A mum is warning about the danger of poisonous plants after her daughter and another boy were taken to hospital after eating yew tree berries in a school playground.

Friday, 4th December 2015, 5:30 am

The tree grows outside the grounds of Flore Church of England Primary School but the branches overhang the playground at the front of the building, dropping some berries into the yard.

Paige Costello, aged six, along with a boy schoolmate, picked up and ate some of the berries last week. Her grandmother found out what had happened and called 111 and was told the two children needed to be taken to hospital by ambulance.

Fortunately, neither of the children bit into the seed, which contains potentially deadly toxins, and were allowed home after seven hours of tests and monitoring.

Flore Primary School, with the yew tree to the left of the picture

Mum Naomie Doherty said: “It’s quite distressing to think what might have happened and it would be great if mums and dads could make sure their children know not to pick or eat any wild berries.”

Mrs Doherty has asked the Northamptonshire County Council, which owns the land outside the site, and the school to consider removing the tree.

However, both have said that it is better to teach children what is dangerous to eat rather than pull up trees.

The school added that it had this week ensured that the tree was trimmed back as far as possible from its walls.

Headteacher Jan Stoppani said: “We approached the parish council and their feeling, as well as that of our governing body, is that educating children is the better option.

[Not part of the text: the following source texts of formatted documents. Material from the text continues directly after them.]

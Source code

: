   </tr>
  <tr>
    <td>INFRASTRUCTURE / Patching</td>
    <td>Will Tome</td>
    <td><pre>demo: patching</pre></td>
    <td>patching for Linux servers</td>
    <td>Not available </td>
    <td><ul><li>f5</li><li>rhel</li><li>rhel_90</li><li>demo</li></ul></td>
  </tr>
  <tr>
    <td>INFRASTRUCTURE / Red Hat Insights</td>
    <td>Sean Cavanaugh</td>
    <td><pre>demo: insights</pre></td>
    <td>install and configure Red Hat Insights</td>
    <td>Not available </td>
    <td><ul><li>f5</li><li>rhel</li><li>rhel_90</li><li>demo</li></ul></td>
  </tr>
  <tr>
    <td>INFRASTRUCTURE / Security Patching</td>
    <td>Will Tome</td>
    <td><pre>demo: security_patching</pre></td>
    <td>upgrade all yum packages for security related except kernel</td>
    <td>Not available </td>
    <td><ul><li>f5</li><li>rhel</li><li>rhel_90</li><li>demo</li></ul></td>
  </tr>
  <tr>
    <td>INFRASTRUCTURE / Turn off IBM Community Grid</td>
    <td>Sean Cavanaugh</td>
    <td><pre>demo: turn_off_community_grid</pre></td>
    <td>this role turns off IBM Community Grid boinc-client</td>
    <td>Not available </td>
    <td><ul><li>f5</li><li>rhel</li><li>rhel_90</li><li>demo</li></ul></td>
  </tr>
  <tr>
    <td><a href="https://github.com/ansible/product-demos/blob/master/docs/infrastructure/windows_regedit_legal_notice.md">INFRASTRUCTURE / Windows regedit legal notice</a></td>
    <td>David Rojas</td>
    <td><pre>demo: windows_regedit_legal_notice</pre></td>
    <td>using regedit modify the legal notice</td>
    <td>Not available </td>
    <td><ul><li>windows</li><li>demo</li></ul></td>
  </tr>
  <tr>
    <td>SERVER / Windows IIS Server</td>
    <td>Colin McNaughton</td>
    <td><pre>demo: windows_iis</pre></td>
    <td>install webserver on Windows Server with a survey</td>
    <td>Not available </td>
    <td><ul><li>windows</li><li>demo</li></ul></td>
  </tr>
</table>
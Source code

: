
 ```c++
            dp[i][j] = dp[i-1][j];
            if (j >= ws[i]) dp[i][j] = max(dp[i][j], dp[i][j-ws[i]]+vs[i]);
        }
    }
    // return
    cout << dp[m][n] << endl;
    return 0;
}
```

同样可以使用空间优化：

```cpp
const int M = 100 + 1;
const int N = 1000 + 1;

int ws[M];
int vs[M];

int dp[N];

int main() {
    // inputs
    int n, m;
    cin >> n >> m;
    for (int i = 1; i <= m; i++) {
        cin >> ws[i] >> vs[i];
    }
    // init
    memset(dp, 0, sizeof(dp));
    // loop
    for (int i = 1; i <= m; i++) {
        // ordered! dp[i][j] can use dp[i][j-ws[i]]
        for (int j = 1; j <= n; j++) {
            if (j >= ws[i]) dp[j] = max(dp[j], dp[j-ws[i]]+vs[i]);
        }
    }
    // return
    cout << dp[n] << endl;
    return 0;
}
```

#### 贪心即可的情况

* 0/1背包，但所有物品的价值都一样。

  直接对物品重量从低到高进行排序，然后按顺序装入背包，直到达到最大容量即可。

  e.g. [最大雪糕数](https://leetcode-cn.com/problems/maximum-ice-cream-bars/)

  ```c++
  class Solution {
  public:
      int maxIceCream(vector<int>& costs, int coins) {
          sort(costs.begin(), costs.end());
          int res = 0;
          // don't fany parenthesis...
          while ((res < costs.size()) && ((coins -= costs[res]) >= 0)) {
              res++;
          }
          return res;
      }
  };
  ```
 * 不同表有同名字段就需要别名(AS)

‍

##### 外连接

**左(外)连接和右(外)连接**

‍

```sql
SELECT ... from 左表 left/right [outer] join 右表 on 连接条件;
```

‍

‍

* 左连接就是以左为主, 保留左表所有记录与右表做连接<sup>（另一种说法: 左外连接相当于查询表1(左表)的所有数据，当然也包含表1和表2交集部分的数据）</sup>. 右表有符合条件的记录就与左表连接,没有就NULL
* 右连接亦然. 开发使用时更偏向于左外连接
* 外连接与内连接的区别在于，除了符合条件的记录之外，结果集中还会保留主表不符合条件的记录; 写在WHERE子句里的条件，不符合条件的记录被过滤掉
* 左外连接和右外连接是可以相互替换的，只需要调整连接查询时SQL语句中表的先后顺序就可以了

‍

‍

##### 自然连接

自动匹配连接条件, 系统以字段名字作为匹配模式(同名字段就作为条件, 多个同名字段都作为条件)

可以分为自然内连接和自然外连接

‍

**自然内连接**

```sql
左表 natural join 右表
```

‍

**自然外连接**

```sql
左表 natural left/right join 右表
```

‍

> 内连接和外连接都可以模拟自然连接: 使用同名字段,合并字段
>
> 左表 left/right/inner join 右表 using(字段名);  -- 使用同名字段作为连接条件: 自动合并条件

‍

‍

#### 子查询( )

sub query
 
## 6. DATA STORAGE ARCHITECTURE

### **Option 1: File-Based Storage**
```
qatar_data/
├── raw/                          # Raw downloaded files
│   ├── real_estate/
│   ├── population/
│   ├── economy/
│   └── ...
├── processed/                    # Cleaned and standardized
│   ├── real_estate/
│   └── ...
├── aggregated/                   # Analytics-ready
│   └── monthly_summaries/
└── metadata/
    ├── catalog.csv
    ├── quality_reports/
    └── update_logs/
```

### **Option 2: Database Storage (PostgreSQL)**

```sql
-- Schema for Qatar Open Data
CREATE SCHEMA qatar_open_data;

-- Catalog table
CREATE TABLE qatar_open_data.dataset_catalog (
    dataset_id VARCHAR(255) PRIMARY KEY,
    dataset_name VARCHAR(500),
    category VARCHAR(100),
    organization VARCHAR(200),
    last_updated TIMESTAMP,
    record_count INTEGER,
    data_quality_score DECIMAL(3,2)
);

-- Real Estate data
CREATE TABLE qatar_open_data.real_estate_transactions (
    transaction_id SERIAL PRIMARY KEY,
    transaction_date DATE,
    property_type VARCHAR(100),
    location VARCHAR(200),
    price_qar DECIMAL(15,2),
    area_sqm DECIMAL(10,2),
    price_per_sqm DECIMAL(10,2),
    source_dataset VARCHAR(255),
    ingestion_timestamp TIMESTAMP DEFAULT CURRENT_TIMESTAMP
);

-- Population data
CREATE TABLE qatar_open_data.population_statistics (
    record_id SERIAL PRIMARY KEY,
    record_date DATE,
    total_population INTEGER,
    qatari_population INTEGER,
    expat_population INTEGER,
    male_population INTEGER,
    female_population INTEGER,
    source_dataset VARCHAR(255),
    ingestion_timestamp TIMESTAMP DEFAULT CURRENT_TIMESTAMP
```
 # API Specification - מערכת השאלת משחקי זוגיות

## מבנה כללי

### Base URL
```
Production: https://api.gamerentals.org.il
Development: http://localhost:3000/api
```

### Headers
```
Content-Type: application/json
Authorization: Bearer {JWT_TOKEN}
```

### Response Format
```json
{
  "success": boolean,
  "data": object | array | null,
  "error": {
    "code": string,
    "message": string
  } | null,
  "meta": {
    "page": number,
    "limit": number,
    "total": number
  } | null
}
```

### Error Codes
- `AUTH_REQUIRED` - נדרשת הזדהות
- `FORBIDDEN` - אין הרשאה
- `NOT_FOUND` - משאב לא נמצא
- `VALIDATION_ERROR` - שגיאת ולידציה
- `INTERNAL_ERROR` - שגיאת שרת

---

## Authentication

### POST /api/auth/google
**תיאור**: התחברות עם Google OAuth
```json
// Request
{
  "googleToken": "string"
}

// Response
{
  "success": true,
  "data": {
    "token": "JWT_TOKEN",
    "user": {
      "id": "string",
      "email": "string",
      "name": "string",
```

“You can’t keep children wrapped up in cotton wool and it is good that they learn about potential danger.”

Gardening expert Johnnie Amos, who is a Flore Parish councillor, said: “It would be an over-reaction to pull up a tree as most gardens are full of poisonous plants. As far as anyone can tell, there have been no yew tree poisonings in at least 50 years.

“They only drop their berries at this time of year for about six weeks.

“We should educate children rather than have knee-jerk reactions.”